§ **PROBLEM**:
Copy out each line of the data that holds the string "include".

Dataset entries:
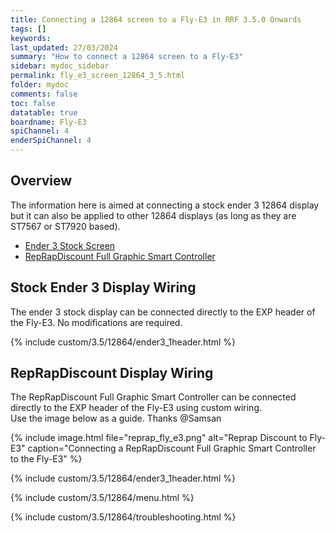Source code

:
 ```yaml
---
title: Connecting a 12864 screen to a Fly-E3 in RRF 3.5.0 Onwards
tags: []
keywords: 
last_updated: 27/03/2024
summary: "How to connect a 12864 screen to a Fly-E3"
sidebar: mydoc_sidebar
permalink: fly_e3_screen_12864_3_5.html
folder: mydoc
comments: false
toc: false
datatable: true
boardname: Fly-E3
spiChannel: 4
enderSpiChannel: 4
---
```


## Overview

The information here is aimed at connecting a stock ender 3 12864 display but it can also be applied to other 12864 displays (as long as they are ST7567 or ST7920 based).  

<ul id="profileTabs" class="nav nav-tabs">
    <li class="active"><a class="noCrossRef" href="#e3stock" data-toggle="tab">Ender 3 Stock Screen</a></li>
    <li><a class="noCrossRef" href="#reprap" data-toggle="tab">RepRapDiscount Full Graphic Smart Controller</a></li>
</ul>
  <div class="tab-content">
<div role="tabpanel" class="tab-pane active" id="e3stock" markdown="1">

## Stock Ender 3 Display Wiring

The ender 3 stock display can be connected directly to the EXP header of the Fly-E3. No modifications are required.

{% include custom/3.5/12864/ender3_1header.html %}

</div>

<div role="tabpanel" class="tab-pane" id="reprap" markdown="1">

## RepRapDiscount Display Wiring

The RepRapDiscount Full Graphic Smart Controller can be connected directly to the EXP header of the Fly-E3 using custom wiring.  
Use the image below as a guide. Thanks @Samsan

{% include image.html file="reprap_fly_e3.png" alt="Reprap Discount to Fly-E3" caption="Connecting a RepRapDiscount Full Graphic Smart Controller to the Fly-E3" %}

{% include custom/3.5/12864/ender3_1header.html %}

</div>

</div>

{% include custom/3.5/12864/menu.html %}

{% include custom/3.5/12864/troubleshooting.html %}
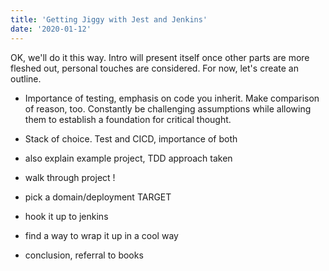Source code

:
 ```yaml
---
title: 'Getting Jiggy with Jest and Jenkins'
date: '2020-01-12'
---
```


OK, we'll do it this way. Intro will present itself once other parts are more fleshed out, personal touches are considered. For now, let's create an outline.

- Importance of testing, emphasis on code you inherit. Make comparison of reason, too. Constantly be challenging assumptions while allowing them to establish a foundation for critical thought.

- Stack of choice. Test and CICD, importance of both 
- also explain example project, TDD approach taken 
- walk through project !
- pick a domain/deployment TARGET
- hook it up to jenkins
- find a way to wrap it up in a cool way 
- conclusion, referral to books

§ **YOUR SOLUTION**:
{% include custom/3.5/12864/ender3_1header.html %}
{% include image.html file="reprap_fly_e3.png" alt="Reprap Discount to Fly-E3" caption="Connecting a RepRapDiscount Full Graphic Smart Controller to the Fly-E3" %}
{% include custom/3.5/12864/ender3_1header.html %}
{% include custom/3.5/12864/menu.html %}
{% include custom/3.5/12864/troubleshooting.html %}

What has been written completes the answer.